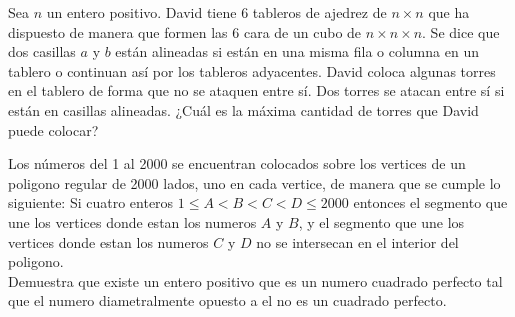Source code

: \documentclass[11pt]{scrartcl}
\begin{document}
\begin{problem}
    [2022/2] 
    Sea $n$ un entero positivo. David tiene $6$ tableros de ajedrez de $n\times n$ que ha dispuesto de manera que formen las $6$ cara de un cubo de $n\times n\times n$. Se dice que dos casillas $a$ y $b$ están alineadas si están en una misma fila o columna en un tablero o continuan así por los tableros adyacentes. David coloca algunas torres en el tablero de forma que no se ataquen entre sí. Dos torres se atacan entre sí si están en casillas alineadas. ¿Cuál es la máxima cantidad de torres que David puede colocar?
\end{problem}
\begin{problem} [2023/2]
    Los números del 1 al 2000 se encuentran colocados sobre los vertices de un poligono regular de 2000 lados, uno en cada vertice, de manera que se cumple lo siguiente: 
    Si cuatro enteros $1 \leq A < B < C < D \leq 2000$ entonces el segmento que une los vertices donde estan los numeros $A$ y $B$, y el segmento que une los vertices donde estan los numeros $C$ y $D$ no se intersecan en el interior del poligono.  \\
    Demuestra que existe un entero positivo que es un numero cuadrado perfecto tal que el numero diametralmente opuesto a el no es un cuadrado perfecto.
\end{problem}
\end{document}
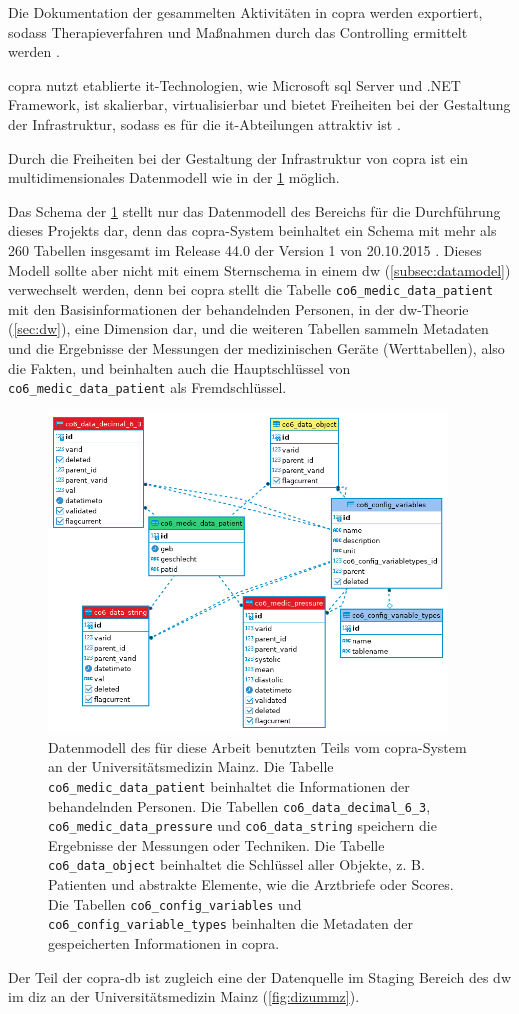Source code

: Die Dokumentation der gesammelten Aktivitäten in \ac{copra} werden exportiert, sodass Therapieverfahren und Maßnahmen durch das Controlling ermittelt werden \cite{copra}.

\ac{copra} nutzt etablierte \ac{it}-Technologien, wie Microsoft \acs{sql} Server und .NET Framework, ist skalierbar, virtualisierbar und bietet Freiheiten bei der Gestaltung der Infrastruktur, sodass es für die \ac{it}-Abteilungen attraktiv ist \cite{copra}.

Durch die Freiheiten bei der Gestaltung der Infrastruktur von \ac{copra} ist ein multidimensionales Datenmodell wie in der \ref{fig:copraschema} möglich. 

Das Schema der \ref{fig:copraschema} stellt nur das Datenmodell des Bereichs für die Durchführung dieses Projekts dar, denn das \ac{copra}-System beinhaltet ein Schema mit mehr als 260 Tabellen insgesamt im Release 44.0 der Version 1 von 20.10.2015 \cite{copradoc}. Dieses Modell sollte aber nicht mit einem Sternschema in einem \ac{dw} (\ref{subsec:datamodel}) verwechselt werden, denn bei \ac{copra} stellt die Tabelle \texttt{co6\_medic\_data\_patient} mit den Basisinformationen der behandelnden Personen, in der \ac{dw}-Theorie (\ref{sec:dw}), eine Dimension dar, und die weiteren Tabellen sammeln Metadaten und die Ergebnisse der Messungen der medizinischen Geräte (Werttabellen), also die Fakten, und beinhalten auch die Hauptschlüssel von \texttt{co6\_medic\_data\_patient} als Fremdschlüssel.

\clearpage

\begin{figure}[ht]
	\centering
	\includegraphics[height=8.5cm]{figures/copra_data_model_data}
	\caption[Datenmodell von \acs{copra}]{Datenmodell des für diese Arbeit benutzten Teils vom \ac{copra}-System an der Universitätsmedizin Mainz. Die Tabelle \texttt{co6\_medic\_data\_patient} beinhaltet die Informationen der behandelnden Personen. Die Tabellen \texttt{co6\_data\_decimal\_6\_3}, \texttt{co6\_medic\_data\_pressure} und \texttt{co6\_data\_string} speichern die Ergebnisse der Messungen oder Techniken. Die Tabelle \texttt{co6\_data\_object} beinhaltet die Schlüssel aller Objekte, z. B. Patienten und abstrakte Elemente, wie die Arztbriefe oder Scores.
	Die Tabellen \texttt{co6\_config\_variables} und \texttt{co6\_config\_variable\_types} beinhalten die Metadaten der gespeicherten Informationen in \ac{copra}.}
	\label{fig:copraschema}
\end{figure}

Der Teil der \ac{copra}-\ac{db} ist zugleich eine der Datenquelle im Staging Bereich des \ac{dw}  im \ac{diz} an der Universitätsmedizin Mainz (\ref{fig:dizummz}).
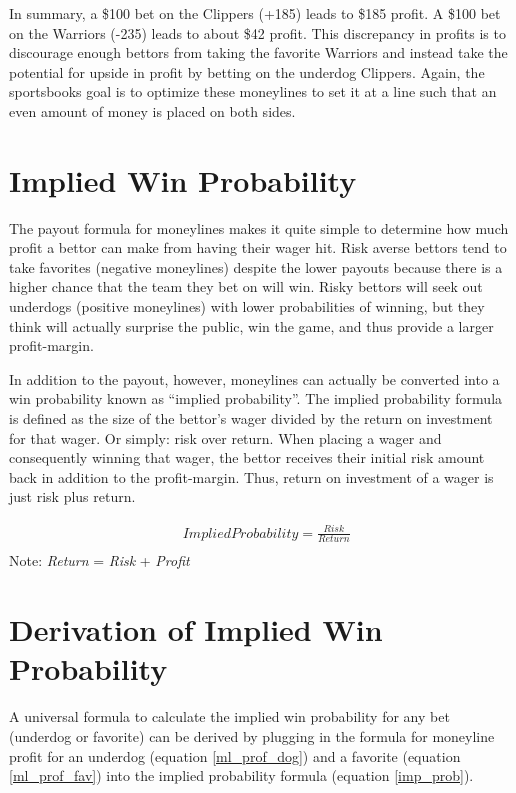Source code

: \documentclass [MS] {uclathes}
\begin{document}
In summary, a \$100 bet on the Clippers (+185) leads to \$185 profit. A \$100 bet on the Warriors (-235) leads to about \$42 profit. This discrepancy in profits is to discourage enough bettors from taking the favorite Warriors and instead take the potential for upside in profit by betting on the underdog Clippers. Again, the sportsbooks goal is to optimize these moneylines to set it at a line such that an even amount of money is placed on both sides. 

\section{Implied Win Probability}
The payout formula for moneylines makes it quite simple to determine how much profit a bettor can make from having their wager hit. Risk averse bettors tend to take favorites (negative moneylines) despite the lower payouts because there is a higher chance that the team they bet on will win. Risky bettors will seek out underdogs (positive moneylines) with lower probabilities of winning, but they think will actually surprise the public, win the game, and thus provide a larger profit-margin. 

In addition to the payout, however, moneylines can actually be converted into a win probability known as ``implied probability''. The implied probability formula is defined as the size of the bettor's wager divided by the return on investment for that wager. Or simply: risk over return. When placing a wager and consequently winning that wager, the bettor receives their initial risk amount back in addition to the profit-margin. Thus, return on investment of a wager is just risk plus return.

\begin{equation} \label{imp_prob}
\begin{split}
& Implied Probability = \frac{Risk}{Return}  \\
\end{split}
\end{equation}
Note: \emph{Return} = \emph{Risk} + \emph{Profit}

\section{Derivation of Implied Win Probability}
A universal formula to calculate the implied win probability for any bet (underdog or favorite) can be derived by plugging in the formula for moneyline profit for an underdog (equation \ref{ml_prof_dog}) and a favorite (equation \ref{ml_prof_fav}) into the implied probability formula (equation \ref{imp_prob}).
\end{document}
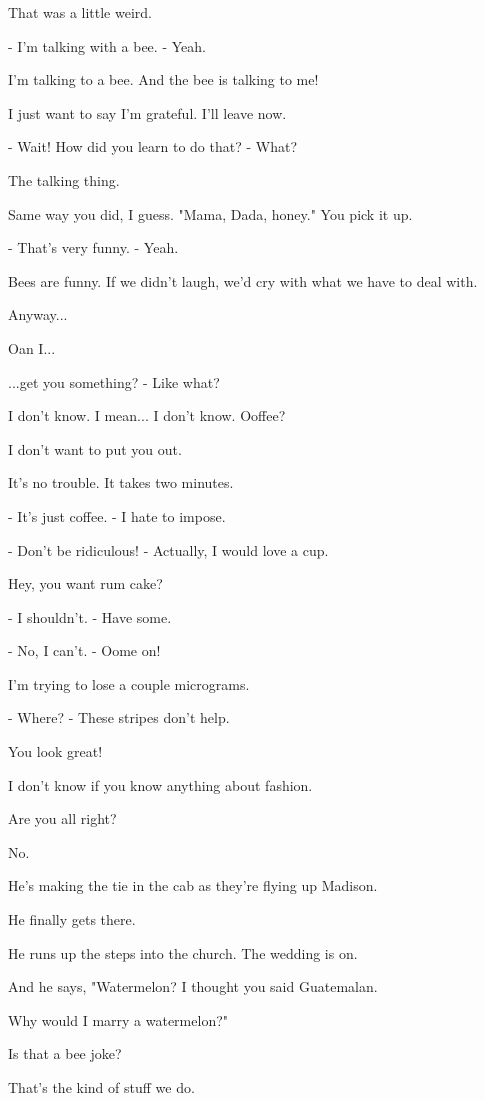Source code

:\documentclass[journal]{IEEEtran}
\begin{document}
  
That was a little weird.

  
- I'm talking with a bee.
- Yeah.

  
I'm talking to a bee.
And the bee is talking to me!

  
I just want to say I'm grateful.
I'll leave now.

  
- Wait! How did you learn to do that?
- What?

  
The talking thing.

  
Same way you did, I guess.
"Mama, Dada, honey." You pick it up.

  
- That's very funny.
- Yeah.

  
Bees are funny. If we didn't laugh,
we'd cry with what we have to deal with.

  
Anyway...

  
Oan I...

  
...get you something?
- Like what?

  
I don't know. I mean...
I don't know. Ooffee?

  
I don't want to put you out.

  
It's no trouble. It takes two minutes.

  
- It's just coffee.
- I hate to impose.

  
- Don't be ridiculous!
- Actually, I would love a cup.

  
Hey, you want rum cake?

  
- I shouldn't.
- Have some.

  
- No, I can't.
- Oome on!

  
I'm trying to lose a couple micrograms.

  
- Where?
- These stripes don't help.

  
You look great!

  
I don't know if you know
anything about fashion.

  
Are you all right?

  
No.

  
He's making the tie in the cab
as they're flying up Madison.

  
He finally gets there.

  
He runs up the steps into the church.
The wedding is on.

  
And he says, "Watermelon?
I thought you said Guatemalan.

  
Why would I marry a watermelon?"

  
Is that a bee joke?

  
That's the kind of stuff we do.
\end{document}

> **Exercise**
Each line in the listing above from the one containing "You look great!" through the one containing "That's the kind of stuff we do." should be repeated exactly, and no other line.

> **Answer below**
You look great!

  
I don't know if you know
anything about fashion.

  
Are you all right?

  
No.

  
He's making the tie in the cab
as they're flying up Madison.

  
He finally gets there.

  
He runs up the steps into the church.
The wedding is on.

  
And he says, "Watermelon?
I thought you said Guatemalan.

  
Why would I marry a watermelon?"

  
Is that a bee joke?

  
That's the kind of stuff we do.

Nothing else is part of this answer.